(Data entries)
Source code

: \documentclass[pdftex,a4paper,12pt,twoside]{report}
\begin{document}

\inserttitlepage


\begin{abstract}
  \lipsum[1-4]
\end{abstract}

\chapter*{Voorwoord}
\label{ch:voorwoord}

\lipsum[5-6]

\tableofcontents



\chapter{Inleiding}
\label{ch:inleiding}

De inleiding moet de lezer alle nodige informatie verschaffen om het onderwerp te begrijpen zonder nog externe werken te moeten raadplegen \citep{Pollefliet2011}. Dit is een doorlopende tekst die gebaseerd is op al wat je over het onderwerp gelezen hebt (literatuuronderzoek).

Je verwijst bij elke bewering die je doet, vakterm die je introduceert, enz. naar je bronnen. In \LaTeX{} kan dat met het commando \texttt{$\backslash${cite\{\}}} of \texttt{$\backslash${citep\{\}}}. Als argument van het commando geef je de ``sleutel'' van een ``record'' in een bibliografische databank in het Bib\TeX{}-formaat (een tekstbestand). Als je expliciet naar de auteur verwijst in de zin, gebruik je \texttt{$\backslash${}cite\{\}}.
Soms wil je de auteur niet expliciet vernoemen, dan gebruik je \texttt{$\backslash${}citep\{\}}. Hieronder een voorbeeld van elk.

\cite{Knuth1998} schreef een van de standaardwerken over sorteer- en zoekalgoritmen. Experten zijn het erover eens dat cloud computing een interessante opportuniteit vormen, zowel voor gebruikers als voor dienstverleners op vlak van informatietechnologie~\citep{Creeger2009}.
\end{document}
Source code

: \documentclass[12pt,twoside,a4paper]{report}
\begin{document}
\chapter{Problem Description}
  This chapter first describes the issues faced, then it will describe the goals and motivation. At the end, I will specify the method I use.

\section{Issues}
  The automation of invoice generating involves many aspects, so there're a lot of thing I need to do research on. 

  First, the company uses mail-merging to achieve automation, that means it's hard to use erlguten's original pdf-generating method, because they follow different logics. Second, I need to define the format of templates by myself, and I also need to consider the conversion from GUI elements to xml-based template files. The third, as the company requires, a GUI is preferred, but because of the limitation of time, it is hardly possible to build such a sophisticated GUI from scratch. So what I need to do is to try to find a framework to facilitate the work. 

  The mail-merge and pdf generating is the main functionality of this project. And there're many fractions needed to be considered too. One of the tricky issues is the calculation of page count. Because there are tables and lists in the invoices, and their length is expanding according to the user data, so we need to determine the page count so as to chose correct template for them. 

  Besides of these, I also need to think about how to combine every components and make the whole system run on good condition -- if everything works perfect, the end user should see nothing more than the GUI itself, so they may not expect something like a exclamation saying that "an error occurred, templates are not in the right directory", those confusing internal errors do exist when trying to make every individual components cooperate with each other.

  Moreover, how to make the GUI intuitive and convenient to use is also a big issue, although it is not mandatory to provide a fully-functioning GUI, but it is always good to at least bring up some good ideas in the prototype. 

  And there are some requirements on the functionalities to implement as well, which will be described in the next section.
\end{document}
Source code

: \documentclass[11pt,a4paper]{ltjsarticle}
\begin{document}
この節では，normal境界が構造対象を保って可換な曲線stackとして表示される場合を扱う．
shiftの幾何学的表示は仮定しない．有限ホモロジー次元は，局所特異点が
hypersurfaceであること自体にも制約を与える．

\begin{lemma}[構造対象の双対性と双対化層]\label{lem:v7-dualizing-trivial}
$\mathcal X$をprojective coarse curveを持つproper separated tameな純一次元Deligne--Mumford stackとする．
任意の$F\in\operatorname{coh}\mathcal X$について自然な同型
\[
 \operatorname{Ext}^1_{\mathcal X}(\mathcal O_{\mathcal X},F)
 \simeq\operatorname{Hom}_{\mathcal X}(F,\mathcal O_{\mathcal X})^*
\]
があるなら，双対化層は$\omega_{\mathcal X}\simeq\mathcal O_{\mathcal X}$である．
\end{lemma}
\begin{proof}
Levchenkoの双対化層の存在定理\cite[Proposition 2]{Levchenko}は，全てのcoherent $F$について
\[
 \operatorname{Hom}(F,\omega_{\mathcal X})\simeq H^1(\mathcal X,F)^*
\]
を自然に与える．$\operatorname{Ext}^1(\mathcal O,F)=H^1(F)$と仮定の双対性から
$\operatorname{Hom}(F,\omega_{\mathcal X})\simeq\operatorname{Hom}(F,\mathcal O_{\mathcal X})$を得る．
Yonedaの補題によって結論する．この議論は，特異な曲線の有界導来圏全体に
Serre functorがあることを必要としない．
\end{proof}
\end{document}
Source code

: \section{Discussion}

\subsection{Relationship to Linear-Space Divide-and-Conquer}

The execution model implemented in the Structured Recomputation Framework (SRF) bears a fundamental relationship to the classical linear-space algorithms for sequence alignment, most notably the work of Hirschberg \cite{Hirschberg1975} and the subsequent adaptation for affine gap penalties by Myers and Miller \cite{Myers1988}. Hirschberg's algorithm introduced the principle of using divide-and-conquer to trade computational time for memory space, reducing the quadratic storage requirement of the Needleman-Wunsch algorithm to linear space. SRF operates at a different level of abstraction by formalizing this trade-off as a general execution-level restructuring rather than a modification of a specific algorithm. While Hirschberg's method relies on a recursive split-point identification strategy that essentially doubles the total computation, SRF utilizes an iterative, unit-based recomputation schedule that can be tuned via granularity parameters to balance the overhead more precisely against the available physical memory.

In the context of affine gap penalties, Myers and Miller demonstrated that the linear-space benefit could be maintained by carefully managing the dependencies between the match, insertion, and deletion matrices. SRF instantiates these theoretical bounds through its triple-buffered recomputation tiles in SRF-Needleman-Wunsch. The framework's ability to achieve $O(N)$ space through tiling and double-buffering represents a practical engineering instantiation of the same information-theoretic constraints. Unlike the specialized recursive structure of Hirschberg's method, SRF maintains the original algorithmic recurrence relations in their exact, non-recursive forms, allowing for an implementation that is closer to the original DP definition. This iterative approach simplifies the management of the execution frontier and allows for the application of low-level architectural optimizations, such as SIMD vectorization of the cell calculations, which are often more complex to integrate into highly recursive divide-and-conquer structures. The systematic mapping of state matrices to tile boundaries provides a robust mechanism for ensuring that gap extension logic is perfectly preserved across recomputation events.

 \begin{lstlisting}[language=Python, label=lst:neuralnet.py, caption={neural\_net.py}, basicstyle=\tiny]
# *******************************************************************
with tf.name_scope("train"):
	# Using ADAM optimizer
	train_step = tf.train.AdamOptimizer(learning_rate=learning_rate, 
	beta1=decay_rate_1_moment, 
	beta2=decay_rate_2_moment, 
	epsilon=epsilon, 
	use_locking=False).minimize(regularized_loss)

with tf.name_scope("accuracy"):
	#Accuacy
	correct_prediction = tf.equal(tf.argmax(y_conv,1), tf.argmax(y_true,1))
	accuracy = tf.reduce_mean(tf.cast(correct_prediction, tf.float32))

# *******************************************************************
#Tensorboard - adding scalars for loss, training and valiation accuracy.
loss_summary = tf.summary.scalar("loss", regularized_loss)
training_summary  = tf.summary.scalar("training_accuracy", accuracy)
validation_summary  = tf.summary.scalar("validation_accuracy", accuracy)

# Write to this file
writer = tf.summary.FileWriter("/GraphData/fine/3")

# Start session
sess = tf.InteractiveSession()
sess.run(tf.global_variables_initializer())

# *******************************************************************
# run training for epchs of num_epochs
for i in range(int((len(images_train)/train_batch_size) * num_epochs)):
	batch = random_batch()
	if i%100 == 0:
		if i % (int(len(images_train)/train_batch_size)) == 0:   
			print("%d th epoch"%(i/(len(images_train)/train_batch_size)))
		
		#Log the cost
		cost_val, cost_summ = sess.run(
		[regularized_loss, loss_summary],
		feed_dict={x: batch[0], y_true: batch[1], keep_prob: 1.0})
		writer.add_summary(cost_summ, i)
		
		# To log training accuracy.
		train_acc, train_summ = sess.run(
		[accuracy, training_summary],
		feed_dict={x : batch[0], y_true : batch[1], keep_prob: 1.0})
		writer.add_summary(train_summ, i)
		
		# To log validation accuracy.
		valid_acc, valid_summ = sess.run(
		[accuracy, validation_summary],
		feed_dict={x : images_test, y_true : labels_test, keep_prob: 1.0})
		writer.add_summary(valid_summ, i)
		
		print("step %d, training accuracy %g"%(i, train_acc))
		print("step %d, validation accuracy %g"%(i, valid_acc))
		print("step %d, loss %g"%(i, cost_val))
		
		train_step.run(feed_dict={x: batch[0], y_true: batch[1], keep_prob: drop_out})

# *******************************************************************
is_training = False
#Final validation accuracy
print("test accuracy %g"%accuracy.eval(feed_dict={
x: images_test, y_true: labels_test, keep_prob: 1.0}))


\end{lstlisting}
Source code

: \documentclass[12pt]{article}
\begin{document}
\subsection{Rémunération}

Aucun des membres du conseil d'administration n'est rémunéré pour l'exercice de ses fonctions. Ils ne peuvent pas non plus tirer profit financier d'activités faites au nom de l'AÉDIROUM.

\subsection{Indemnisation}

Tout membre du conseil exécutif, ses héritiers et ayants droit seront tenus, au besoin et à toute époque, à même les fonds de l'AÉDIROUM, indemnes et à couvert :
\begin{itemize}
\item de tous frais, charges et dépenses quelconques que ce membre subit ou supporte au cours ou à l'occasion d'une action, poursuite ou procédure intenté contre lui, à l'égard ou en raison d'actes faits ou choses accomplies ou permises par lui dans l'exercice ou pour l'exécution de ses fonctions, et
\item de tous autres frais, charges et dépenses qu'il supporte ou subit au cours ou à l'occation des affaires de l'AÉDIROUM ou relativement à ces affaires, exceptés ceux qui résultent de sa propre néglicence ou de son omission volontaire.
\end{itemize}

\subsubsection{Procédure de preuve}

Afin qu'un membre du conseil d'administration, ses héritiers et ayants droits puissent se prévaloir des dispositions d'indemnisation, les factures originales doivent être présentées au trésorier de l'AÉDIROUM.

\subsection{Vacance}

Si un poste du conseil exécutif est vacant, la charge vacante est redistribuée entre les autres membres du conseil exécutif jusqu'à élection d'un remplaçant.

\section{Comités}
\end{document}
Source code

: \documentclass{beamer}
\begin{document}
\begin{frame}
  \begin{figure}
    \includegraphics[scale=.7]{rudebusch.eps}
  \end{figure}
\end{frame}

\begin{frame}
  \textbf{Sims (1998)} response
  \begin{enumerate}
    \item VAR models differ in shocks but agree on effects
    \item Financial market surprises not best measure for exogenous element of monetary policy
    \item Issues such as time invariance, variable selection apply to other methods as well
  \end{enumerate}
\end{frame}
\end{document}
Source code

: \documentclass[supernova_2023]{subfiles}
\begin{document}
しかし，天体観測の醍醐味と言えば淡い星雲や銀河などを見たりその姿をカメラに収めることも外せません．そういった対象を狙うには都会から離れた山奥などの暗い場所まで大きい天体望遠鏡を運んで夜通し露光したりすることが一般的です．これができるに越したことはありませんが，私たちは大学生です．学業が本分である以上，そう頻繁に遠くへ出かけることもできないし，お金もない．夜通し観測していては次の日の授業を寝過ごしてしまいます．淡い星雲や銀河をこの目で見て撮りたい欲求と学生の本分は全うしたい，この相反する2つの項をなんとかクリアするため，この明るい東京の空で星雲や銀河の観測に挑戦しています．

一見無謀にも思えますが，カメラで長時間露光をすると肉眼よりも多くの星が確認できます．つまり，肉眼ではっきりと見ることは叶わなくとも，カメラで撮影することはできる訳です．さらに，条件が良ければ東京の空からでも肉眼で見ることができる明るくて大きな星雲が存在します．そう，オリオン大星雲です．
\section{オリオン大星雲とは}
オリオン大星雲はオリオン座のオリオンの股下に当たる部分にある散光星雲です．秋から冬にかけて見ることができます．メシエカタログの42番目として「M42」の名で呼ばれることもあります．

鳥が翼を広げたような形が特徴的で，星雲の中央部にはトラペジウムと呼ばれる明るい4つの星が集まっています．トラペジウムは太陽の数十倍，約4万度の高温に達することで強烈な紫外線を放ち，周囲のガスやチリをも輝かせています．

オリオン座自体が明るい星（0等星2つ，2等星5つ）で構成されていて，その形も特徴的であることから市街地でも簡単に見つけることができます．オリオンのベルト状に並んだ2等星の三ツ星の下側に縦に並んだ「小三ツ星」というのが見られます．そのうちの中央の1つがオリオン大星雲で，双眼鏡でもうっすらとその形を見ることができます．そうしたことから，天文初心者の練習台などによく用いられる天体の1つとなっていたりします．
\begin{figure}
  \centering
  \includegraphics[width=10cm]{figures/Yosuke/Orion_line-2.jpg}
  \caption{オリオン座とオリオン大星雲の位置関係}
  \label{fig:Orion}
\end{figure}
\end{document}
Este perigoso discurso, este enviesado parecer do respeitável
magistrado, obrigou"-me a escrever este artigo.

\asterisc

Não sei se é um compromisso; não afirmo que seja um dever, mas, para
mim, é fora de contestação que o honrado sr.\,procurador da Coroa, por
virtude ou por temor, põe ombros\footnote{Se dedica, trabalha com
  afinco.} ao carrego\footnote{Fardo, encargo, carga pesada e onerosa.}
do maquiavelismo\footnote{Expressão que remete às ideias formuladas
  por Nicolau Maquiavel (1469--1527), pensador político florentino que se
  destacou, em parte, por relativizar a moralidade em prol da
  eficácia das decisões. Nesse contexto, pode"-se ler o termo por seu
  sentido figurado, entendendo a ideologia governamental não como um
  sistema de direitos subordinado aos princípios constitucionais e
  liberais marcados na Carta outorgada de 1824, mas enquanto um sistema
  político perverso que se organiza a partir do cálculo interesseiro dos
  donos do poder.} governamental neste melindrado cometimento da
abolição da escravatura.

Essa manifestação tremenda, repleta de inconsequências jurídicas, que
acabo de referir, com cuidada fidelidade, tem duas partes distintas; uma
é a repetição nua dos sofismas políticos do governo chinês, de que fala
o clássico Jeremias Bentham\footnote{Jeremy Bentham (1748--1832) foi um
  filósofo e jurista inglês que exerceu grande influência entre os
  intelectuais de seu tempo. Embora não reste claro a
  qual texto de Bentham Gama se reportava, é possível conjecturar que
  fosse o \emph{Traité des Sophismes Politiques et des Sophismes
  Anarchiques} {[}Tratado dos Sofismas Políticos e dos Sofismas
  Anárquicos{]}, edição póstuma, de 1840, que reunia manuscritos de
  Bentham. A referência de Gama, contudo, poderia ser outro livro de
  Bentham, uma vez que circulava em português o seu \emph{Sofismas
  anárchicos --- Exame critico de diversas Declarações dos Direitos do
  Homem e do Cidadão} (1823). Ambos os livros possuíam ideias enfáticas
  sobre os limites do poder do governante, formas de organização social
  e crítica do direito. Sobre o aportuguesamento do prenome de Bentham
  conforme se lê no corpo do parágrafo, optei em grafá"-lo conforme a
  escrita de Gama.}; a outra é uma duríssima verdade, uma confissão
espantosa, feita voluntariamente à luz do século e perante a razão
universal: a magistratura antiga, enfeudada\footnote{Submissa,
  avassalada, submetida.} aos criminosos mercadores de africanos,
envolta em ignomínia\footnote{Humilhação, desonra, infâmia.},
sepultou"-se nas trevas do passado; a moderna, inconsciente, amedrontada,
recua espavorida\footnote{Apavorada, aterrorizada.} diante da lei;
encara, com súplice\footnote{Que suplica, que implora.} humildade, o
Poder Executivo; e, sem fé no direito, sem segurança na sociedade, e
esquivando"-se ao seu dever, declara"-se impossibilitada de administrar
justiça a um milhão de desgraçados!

→ **Task to carry out**
Within the entries, count the lines that contain the word "auteur". Give that number and no more.

→ **Task answer**
2